THE PROBLEM: Down to the last character, repeat the data that follows.

--- RECORDS Enclosed Below ---

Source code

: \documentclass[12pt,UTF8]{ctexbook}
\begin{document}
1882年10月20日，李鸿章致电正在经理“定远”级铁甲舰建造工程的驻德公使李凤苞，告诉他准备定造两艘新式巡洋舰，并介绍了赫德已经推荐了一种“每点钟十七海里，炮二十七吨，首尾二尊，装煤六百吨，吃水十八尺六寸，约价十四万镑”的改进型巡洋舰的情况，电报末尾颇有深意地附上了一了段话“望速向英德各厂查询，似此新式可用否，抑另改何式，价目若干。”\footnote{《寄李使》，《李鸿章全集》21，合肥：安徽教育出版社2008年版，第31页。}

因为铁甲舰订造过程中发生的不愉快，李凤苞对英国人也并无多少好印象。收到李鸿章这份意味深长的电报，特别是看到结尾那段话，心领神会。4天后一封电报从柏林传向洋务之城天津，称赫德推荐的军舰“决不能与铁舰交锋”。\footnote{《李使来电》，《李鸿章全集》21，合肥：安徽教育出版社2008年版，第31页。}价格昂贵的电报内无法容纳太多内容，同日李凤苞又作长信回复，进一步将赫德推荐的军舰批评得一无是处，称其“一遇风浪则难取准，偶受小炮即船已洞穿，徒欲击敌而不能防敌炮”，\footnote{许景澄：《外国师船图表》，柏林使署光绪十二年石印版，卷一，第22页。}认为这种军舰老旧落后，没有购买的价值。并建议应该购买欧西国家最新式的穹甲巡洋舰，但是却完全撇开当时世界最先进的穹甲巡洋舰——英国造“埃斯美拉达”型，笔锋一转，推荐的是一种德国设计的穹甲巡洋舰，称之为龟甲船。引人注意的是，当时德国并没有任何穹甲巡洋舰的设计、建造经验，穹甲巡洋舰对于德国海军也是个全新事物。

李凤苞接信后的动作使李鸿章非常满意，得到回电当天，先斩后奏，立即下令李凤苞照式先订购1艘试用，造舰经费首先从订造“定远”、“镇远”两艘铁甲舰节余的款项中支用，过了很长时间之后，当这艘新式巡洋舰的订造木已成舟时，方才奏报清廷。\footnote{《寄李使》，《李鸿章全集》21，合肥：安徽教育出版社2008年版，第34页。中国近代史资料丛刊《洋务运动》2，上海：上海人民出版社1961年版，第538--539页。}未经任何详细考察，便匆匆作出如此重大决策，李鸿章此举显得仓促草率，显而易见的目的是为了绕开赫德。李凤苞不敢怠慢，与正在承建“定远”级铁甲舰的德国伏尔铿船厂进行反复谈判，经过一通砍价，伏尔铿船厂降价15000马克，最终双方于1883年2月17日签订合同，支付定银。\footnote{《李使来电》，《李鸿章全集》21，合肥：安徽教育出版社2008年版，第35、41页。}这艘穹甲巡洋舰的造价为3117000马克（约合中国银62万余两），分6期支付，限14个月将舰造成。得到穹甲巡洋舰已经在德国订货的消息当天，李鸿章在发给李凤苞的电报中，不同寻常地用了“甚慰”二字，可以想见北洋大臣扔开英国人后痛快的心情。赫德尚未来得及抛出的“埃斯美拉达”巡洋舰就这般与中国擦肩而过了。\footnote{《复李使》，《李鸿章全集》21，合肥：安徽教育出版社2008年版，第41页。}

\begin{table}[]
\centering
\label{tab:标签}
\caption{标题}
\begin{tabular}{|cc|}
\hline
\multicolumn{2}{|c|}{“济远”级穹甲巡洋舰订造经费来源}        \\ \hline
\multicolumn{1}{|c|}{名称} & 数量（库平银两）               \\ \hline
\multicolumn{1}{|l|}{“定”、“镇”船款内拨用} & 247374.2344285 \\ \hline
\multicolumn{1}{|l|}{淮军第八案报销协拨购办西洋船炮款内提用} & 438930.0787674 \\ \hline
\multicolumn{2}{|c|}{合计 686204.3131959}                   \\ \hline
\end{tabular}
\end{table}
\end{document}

--- End of Enclosed RECORDS ---

RESULT OF THIS EXERCISE:
Source code

: \documentclass[12pt,UTF8]{ctexbook}
\begin{document}
1882年10月20日，李鸿章致电正在经理“定远”级铁甲舰建造工程的驻德公使李凤苞，告诉他准备定造两艘新式巡洋舰，并介绍了赫德已经推荐了一种“每点钟十七海里，炮二十七吨，首尾二尊，装煤六百吨，吃水十八尺六寸，约价十四万镑”的改进型巡洋舰的情况，电报末尾颇有深意地附上了一了段话“望速向英德各厂查询，似此新式可用否，抑另改何式，价目若干。”\footnote{《寄李使》，《李鸿章全集》21，合肥：安徽教育出版社2008年版，第31页。}

因为铁甲舰订造过程中发生的不愉快，李凤苞对英国人也并无多少好印象。收到李鸿章这份意味深长的电报，特别是看到结尾那段话，心领神会。4天后一封电报从柏林传向洋务之城天津，称赫德推荐的军舰“决不能与铁舰交锋”。\footnote{《李使来电》，《李鸿章全集》21，合肥：安徽教育出版社2008年版，第31页。}价格昂贵的电报内无法容纳太多内容，同日李凤苞又作长信回复，进一步将赫德推荐的军舰批评得一无是处，称其“一遇风浪则难取准，偶受小炮即船已洞穿，徒欲击敌而不能防敌炮”，\footnote{许景澄：《外国师船图表》，柏林使署光绪十二年石印版，卷一，第22页。}认为这种军舰老旧落后，没有购买的价值。并建议应该购买欧西国家最新式的穹甲巡洋舰，但是却完全撇开当时世界最先进的穹甲巡洋舰——英国造“埃斯美拉达”型，笔锋一转，推荐的是一种德国设计的穹甲巡洋舰，称之为龟甲船。引人注意的是，当时德国并没有任何穹甲巡洋舰的设计、建造经验，穹甲巡洋舰对于德国海军也是个全新事物。

李凤苞接信后的动作使李鸿章非常满意，得到回电当天，先斩后奏，立即下令李凤苞照式先订购1艘试用，造舰经费首先从订造“定远”、“镇远”两艘铁甲舰节余的款项中支用，过了很长时间之后，当这艘新式巡洋舰的订造木已成舟时，方才奏报清廷。\footnote{《寄李使》，《李鸿章全集》21，合肥：安徽教育出版社2008年版，第34页。中国近代史资料丛刊《洋务运动》2，上海：上海人民出版社1961年版，第538--539页。}未经任何详细考察，便匆匆作出如此重大决策，李鸿章此举显得仓促草率，显而易见的目的是为了绕开赫德。李凤苞不敢怠慢，与正在承建“定远”级铁甲舰的德国伏尔铿船厂进行反复谈判，经过一通砍价，伏尔铿船厂降价15000马克，最终双方于1883年2月17日签订合同，支付定银。\footnote{《李使来电》，《李鸿章全集》21，合肥：安徽教育出版社2008年版，第35、41页。}这艘穹甲巡洋舰的造价为3117000马克（约合中国银62万余两），分6期支付，限14个月将舰造成。得到穹甲巡洋舰已经在德国订货的消息当天，李鸿章在发给李凤苞的电报中，不同寻常地用了“甚慰”二字，可以想见北洋大臣扔开英国人后痛快的心情。赫德尚未来得及抛出的“埃斯美拉达”巡洋舰就这般与中国擦肩而过了。\footnote{《复李使》，《李鸿章全集》21，合肥：安徽教育出版社2008年版，第41页。}

\begin{table}[]
\centering
\label{tab:标签}
\caption{标题}
\begin{tabular}{|cc|}
\hline
\multicolumn{2}{|c|}{“济远”级穹甲巡洋舰订造经费来源}        \\ \hline
\multicolumn{1}{|c|}{名称} & 数量（库平银两）               \\ \hline
\multicolumn{1}{|l|}{“定”、“镇”船款内拨用} & 247374.2344285 \\ \hline
\multicolumn{1}{|l|}{淮军第八案报销协拨购办西洋船炮款内提用} & 438930.0787674 \\ \hline
\multicolumn{2}{|c|}{合计 686204.3131959}                   \\ \hline
\end{tabular}
\end{table}
\end{document}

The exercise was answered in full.